最近の天体望遠鏡のドロチューブのねじ径は、ほとんど36.5φ、P=1.0ですが、五藤製の天体望遠鏡のドロチューブだけは、36.5φ、P=0.75を採用しています。従って、高級太陽投映機は、直接でも、付属のアダプターを使っても取り付けることができません。また、手許にある古い五藤式の天体望遠鏡にも、付くものがありませんでした。
ただ、昭和25年(1950)に作られたコメット号のドロチューブは、内径が同じでねじのピッチが違うだけなので、無理をすれば何とか付けられそうです。こうして付けてみたのがつぎの写真です。

(写真)コメット号に取付けられた太陽投映機

↑(写真)コメット号に取付けられた太陽投映機

早速、太陽を導入してみました。太陽の表面像を壁に映してピントを合わせるときは、望遠鏡のピニオンハンドルを回して行います。また、プレパラートを挿入して顕微鏡として使うときは、プレパラート用焦点調節リングを回転してピントを合わせます。
残念ながら、私がテストをしたときは、壁までの距離が近すぎたのか、ドロチューブの可動範囲内ではピントを合わせることができませんでした。太陽像の直径が数メートルになるような投映距離が必要なようです。

(写真)太陽投映機の投映レンズとモノセントリックの接眼鏡

↑(写真)太陽投映機の投映レンズとモノセントリックの接眼鏡

その太陽投映機の投映レンズは、ご覧のように3枚のレンズをバルサムで貼り合わせて1個のようにした、左右対称のレンズです。直径が25φで、光軸上の長さが17mm、コバの長さが13.5mmです。中央のレンズのコバの厚さは3.5mmですから、両端のレンズのコバの厚さはそれぞれ5mmということになります。
中央のレンズのコバの厚さが狭いということは、凸レンズと思われます。また、両端のレンズのコバは、中央のものよりも倍とはいいませんが、かなり広くなっていますので、これは凹レンズと考えられます。従って、このレンズは、モノセントリック接眼鏡のレンズと同じものと推測されます。
吉田正太郎著の『天文アマチュアのための 望遠鏡光学・屈折編』(平成元年 誠文堂新光社刊)によれば、「モノセントリック(単心)接眼鏡は、BK7の凸レンズを両側から重フリントSF2などの凹レンズで包んだ対称型ですから、歪曲が少なく、表面反射も少なくなります。

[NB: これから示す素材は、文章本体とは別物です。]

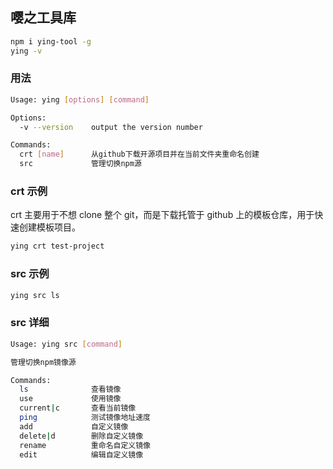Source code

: ## 嘤之工具库

```bash
npm i ying-tool -g
ying -v
```

### 用法

```bash
Usage: ying [options] [command]

Options:
  -v --version    output the version number

Commands:
  crt [name]      从github下载开源项目并在当前文件夹重命名创建
  src             管理切换npm源
```

### crt 示例

crt 主要用于不想 clone 整个 git，而是下载托管于 github 上的模板仓库，用于快速创建模板项目。

```bash
ying crt test-project
```

### src 示例

```bash
ying src ls
```

### src 详细

```bash
Usage: ying src [command]

管理切换npm镜像源

Commands:
  ls              查看镜像
  use             使用镜像
  current|c       查看当前镜像
  ping            测试镜像地址速度
  add             自定义镜像
  delete|d        删除自定义镜像
  rename          重命名自定义镜像
  edit            编辑自定义镜像
```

惑星表面のようなコントラストの弱い目標物の細部を観察するのに有利です。モノセントリック接眼鏡は色収差や球面収差も少なく、F6ないしF5という明るい反射鏡に使用しても好成績です。有用な見かけ視界は直径30°くらい、ヒトミ距離は0.77fくらいです。」ということです。
ミッテンゼー型ハイゲン式接眼鏡の見かけ視界は約50°、ケルナー式は40°~50°、オルソスコピックは45°ですから、モノセントリックの視野はかなり狭いといえます。

(写真)高級太陽投映機を分解したところ

↑(写真)高級太陽投映機を分解したところ

ここで、高級太陽投映機の構造を簡単に説明します。上の写真は、太陽投映機を分解したところで、左から各々、①アダプター、②プレパラート挿入枠、③プレパラート用焦点調節リング、④投映レンズ枠、⑤投映レンズ、⑥反射鏡支持アームと反射鏡、⑦投映レンズ押えです。
②に③をねじ込みます。④を⑥の上の方の丸い穴の下の方から入れ③上の方から差し込みます。そして、④に付いている回転する駒のくぼみと、③のねじ穴を合わせてねじで止めます。④に⑤を入れ⑦で締めます。こうすると、③を回転すると②と③の間が長くなったり、短くなったりしてピント調整ができるというわけです。①は、必要に応じて②にねじ込んで使います。

今度、天気の良い日、投映距離を長くして再度テストしてみようと考えています。